▸ **The task**:
Check every line of the entries below for the word "captionpos", and copy the ones that have it.

(Stored data)

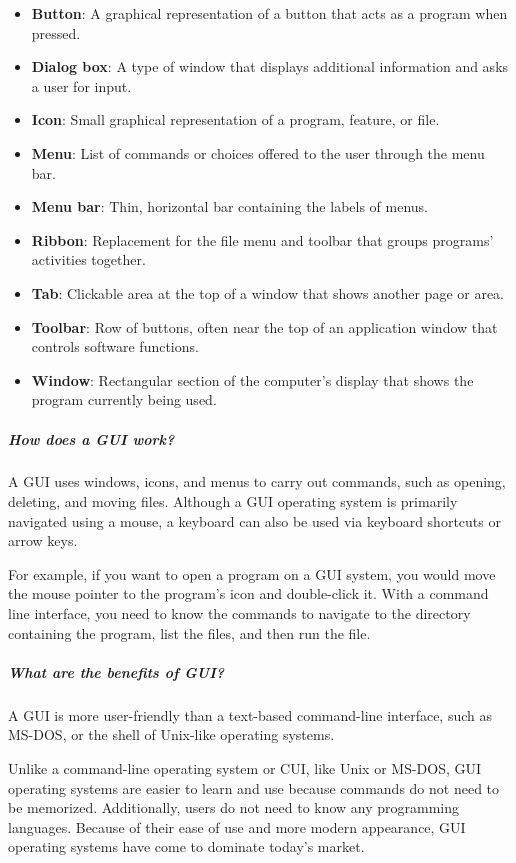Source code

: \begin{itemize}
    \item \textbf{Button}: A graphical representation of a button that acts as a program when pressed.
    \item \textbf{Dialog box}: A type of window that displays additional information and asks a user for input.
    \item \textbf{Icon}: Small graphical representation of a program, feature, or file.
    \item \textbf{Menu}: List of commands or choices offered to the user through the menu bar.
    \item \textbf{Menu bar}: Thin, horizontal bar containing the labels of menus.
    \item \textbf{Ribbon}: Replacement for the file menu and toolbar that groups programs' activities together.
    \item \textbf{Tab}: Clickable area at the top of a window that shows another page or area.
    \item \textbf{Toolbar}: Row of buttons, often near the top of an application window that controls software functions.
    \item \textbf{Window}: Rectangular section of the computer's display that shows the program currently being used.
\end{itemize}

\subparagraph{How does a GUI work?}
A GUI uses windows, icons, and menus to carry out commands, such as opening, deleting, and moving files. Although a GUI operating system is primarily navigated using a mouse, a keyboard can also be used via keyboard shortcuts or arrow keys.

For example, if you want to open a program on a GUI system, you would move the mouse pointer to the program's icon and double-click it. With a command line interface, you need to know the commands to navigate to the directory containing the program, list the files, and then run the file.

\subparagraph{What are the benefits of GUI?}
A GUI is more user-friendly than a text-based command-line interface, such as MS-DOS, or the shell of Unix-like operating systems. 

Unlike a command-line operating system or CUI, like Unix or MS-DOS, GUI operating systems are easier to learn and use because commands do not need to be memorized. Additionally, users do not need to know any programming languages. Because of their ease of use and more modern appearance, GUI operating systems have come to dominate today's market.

--

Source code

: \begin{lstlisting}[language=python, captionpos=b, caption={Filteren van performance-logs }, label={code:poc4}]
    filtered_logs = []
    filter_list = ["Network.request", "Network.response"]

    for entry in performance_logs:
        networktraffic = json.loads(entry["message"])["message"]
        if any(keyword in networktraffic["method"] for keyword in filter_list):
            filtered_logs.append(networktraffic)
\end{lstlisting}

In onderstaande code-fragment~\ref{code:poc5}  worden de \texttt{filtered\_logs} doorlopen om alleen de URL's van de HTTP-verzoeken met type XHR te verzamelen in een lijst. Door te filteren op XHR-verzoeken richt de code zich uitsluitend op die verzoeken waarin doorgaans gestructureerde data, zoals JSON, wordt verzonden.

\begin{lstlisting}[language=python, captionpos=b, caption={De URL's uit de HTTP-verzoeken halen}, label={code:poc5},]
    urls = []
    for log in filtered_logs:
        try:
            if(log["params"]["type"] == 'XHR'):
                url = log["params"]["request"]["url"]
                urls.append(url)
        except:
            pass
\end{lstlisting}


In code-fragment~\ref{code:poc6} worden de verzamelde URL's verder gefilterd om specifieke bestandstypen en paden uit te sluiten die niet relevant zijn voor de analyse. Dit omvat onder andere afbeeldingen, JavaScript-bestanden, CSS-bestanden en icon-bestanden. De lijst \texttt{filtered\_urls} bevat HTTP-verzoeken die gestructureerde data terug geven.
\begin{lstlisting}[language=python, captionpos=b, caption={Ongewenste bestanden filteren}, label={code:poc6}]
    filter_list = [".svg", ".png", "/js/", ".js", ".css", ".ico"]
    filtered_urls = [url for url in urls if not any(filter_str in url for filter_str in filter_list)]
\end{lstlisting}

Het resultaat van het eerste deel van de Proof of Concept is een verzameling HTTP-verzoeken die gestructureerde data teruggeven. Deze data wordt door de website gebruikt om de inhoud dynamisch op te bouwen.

---

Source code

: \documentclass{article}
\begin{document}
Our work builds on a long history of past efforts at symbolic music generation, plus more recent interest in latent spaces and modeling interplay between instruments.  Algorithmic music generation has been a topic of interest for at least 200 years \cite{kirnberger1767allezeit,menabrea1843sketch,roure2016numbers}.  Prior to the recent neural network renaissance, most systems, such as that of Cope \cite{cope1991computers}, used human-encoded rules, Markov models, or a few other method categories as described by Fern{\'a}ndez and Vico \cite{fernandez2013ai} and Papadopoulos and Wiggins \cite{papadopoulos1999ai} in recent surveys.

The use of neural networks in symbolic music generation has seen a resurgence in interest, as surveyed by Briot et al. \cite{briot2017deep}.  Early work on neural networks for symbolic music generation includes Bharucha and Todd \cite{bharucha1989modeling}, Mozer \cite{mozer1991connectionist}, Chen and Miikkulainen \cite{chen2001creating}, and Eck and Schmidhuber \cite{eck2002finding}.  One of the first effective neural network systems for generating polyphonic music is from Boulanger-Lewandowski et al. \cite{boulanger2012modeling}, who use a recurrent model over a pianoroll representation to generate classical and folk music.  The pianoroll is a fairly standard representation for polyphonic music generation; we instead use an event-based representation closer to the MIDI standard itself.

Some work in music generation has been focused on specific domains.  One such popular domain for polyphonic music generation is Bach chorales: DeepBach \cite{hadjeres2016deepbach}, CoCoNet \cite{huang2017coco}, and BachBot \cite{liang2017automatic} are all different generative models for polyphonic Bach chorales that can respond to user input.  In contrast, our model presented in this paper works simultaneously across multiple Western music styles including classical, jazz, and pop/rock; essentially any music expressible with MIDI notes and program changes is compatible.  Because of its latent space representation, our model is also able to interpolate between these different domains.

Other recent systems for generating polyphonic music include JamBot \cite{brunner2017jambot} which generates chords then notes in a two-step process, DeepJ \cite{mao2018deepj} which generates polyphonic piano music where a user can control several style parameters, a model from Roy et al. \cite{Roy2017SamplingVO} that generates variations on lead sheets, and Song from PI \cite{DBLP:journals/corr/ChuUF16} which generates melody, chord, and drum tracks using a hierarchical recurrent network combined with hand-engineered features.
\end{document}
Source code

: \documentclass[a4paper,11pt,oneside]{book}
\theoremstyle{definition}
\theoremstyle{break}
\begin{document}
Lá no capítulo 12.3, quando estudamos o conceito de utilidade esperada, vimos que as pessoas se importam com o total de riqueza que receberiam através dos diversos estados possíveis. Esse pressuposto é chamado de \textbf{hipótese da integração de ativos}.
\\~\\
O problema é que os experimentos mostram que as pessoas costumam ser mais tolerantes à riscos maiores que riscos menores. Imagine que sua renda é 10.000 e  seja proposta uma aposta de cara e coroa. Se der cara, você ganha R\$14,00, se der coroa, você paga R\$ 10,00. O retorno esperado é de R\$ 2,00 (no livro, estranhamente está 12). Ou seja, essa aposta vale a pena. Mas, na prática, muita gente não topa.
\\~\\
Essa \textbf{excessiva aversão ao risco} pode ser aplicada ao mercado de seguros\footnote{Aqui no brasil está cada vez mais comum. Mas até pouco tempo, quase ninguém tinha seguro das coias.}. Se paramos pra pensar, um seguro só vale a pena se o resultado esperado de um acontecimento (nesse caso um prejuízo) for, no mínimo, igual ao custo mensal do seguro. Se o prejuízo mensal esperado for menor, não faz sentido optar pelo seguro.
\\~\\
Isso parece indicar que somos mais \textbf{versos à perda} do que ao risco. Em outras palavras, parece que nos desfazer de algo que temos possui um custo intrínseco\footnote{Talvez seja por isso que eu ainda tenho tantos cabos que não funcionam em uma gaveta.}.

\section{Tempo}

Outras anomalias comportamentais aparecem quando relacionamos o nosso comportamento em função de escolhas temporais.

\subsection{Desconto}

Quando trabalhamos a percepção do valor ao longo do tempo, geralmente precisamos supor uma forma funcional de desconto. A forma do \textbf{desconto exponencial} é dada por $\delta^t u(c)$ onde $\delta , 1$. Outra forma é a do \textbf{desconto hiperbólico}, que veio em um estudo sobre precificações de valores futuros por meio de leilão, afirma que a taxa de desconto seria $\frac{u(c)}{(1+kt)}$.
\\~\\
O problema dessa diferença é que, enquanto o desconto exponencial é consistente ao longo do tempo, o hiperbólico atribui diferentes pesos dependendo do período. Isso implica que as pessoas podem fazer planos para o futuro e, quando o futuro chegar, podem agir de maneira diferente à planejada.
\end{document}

▸ **Response**:
: \begin{lstlisting}[language=python, captionpos=b, caption={Filteren van performance-logs }, label={code:poc4}]
\begin{lstlisting}[language=python, captionpos=b, caption={De URL's uit de HTTP-verzoeken halen}, label={code:poc5},]
\begin{lstlisting}[language=python, captionpos=b, caption={Ongewenste bestanden filteren}, label={code:poc6}]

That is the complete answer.